SOLVOLYSIS RATES AND DEUTERIUM ISOTOPE EFFECTS IN 2,2,2-TRIFLUOROETHANOL-WATER MIXTURES

2,2,2-Trifluoroethanol (TFE)-water is a convenient solvent for the precise conductometric measurement of solvolysis rates. A comparison of results in TFE-water with those in ethanol-water gives a useful indication of the role of changing nucleophilicity in solvolysis reactions. It has been found that the α- and β-deuterium effects in 1-phenylethyl chloride, which in ethanol-water are at or near a maximum characteristic of a limiting reaction, are not much changed in TFE-water.
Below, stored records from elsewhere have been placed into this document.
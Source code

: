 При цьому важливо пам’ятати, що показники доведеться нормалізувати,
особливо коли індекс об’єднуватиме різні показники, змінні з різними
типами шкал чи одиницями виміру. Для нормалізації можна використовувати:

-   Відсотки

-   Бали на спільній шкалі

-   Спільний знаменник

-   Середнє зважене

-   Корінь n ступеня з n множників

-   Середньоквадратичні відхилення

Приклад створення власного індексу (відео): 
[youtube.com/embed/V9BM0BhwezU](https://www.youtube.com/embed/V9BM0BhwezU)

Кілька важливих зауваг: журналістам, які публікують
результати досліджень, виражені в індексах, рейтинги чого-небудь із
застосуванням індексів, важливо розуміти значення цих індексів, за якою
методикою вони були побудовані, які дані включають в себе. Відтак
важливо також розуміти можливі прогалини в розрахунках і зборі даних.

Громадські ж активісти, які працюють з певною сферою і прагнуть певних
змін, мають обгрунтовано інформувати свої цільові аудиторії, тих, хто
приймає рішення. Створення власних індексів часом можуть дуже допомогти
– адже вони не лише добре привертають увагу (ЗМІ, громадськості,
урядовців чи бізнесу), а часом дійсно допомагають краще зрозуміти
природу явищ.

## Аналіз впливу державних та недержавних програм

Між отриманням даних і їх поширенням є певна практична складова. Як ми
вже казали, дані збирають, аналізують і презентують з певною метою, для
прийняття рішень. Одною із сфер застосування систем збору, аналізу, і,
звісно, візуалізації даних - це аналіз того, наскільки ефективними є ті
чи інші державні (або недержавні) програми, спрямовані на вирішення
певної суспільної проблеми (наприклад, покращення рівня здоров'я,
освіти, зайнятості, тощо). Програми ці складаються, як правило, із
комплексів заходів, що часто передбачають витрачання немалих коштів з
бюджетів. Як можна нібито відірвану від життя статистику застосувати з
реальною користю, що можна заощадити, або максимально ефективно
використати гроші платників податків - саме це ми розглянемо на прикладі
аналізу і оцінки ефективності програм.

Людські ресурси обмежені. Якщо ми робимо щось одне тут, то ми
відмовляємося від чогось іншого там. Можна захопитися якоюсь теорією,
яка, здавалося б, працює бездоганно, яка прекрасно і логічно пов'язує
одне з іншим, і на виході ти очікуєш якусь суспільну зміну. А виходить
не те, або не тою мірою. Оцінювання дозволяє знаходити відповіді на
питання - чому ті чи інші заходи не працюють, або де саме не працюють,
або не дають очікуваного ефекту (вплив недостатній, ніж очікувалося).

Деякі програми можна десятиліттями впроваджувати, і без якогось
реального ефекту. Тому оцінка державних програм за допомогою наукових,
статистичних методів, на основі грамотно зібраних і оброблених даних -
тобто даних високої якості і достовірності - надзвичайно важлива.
However, for t-butyl-d9 chloride the isotope effects are larger in TFE solutions than in ethanol-water. This is explained on the basis of the incursion of some rate-determining elimination from an ion pair in the TFE solvents. p-Methylbenzyl-α-d2 chloride, and isopropyl-α-d (and -β-d6) p-bromo-benzenesulfonates also show larger effects in TFE-water solvents than in ethanol-water. These results are interpreted in terms of some nucleophilic attack of solvent molecules occurring in the rate-determining steps in the ethanol-water solvents. © 1969, American Chemical Society. All rights reserved.